**Problem details:**
Give the number of lines in the data that contain "JavaScript", and nothing more.
-- Opening Marker --
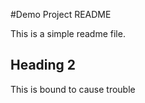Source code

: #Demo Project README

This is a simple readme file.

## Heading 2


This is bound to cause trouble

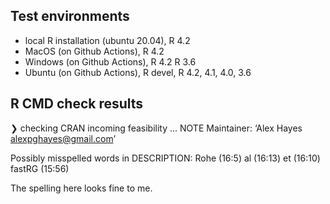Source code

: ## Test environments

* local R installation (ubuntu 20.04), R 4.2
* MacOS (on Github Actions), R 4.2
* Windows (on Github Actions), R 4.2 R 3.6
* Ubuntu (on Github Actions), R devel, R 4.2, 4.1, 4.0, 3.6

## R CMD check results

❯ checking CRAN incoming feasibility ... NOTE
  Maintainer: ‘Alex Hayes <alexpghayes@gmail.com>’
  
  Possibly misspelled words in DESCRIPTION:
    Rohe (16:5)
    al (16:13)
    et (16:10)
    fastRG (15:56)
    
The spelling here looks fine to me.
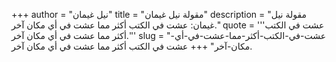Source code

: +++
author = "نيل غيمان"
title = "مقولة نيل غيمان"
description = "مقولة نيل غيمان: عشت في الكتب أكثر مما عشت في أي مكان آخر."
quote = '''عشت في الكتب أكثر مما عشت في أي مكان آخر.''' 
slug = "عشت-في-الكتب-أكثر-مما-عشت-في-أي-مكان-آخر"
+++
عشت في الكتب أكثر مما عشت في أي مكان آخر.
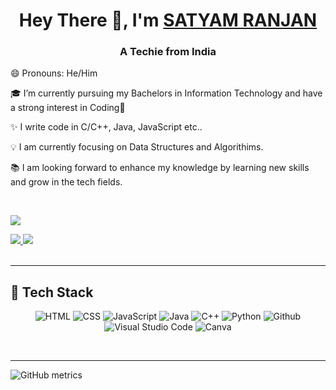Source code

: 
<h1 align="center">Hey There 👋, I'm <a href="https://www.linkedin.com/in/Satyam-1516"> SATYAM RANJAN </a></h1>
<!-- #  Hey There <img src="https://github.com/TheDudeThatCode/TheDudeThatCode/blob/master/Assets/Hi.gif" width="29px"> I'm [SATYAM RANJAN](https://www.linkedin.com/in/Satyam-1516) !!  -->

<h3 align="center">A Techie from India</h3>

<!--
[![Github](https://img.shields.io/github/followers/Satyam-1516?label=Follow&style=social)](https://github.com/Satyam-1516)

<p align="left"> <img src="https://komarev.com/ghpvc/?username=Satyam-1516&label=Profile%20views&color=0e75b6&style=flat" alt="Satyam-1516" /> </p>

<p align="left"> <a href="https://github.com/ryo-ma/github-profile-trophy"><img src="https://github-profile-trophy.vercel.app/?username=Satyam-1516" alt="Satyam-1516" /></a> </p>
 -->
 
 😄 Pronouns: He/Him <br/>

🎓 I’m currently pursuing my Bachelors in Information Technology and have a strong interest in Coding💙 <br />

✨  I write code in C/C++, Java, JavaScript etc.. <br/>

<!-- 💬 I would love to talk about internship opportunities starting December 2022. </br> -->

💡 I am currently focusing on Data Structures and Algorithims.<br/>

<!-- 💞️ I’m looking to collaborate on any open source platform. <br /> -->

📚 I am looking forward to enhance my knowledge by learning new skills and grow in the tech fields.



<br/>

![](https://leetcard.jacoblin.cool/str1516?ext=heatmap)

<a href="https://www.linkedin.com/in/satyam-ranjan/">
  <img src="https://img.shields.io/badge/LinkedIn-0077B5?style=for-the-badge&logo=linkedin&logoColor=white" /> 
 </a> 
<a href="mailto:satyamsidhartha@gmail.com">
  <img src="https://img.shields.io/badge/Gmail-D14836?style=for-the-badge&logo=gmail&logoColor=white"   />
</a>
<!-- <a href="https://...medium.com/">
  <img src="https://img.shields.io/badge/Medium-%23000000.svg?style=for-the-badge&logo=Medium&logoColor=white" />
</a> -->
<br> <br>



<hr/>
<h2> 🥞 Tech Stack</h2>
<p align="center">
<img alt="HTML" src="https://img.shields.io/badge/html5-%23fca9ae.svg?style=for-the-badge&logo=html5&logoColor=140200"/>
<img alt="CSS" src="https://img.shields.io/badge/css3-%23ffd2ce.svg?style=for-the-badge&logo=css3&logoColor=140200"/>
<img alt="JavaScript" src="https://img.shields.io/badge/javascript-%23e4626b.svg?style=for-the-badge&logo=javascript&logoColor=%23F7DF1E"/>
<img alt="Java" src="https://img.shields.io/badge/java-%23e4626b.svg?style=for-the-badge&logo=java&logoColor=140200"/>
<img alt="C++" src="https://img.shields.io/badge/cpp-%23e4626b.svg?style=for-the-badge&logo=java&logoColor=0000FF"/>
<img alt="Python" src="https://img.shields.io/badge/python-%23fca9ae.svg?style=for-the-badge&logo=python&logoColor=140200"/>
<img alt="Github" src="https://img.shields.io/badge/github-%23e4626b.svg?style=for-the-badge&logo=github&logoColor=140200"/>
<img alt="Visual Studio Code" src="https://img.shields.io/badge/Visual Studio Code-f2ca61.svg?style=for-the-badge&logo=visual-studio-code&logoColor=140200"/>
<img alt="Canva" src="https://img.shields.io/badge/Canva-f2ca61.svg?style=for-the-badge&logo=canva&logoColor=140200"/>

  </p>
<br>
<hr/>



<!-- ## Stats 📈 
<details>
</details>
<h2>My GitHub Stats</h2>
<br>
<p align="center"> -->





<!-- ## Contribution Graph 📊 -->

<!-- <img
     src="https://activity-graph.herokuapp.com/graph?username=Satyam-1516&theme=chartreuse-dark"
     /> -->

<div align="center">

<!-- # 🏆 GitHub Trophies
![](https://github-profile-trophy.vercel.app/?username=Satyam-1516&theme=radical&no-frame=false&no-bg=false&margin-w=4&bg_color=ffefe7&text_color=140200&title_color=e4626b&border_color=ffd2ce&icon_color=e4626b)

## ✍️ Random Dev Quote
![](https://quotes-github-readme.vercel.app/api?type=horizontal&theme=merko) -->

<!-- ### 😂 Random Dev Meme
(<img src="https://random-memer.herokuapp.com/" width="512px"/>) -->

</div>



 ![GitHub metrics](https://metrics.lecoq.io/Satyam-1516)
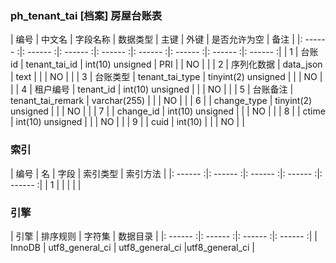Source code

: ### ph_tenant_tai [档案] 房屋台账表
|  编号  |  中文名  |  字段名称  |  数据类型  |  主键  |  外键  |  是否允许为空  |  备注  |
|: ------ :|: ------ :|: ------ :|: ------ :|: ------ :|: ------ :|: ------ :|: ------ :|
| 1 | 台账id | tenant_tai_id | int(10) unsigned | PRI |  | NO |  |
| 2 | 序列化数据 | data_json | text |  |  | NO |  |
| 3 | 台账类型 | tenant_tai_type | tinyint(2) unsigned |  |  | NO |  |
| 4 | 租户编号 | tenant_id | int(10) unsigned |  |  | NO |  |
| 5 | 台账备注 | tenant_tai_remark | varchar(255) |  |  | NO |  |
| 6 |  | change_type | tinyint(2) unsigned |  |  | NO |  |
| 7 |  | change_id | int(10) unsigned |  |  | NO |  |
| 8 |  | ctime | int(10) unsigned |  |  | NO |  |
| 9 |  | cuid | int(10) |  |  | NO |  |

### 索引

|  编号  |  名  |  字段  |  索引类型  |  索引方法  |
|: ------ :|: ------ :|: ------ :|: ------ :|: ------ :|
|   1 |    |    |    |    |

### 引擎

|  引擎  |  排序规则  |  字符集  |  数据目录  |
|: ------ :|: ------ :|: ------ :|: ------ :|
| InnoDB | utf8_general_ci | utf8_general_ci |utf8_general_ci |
-- Closing Marker --
**Task answer:**
2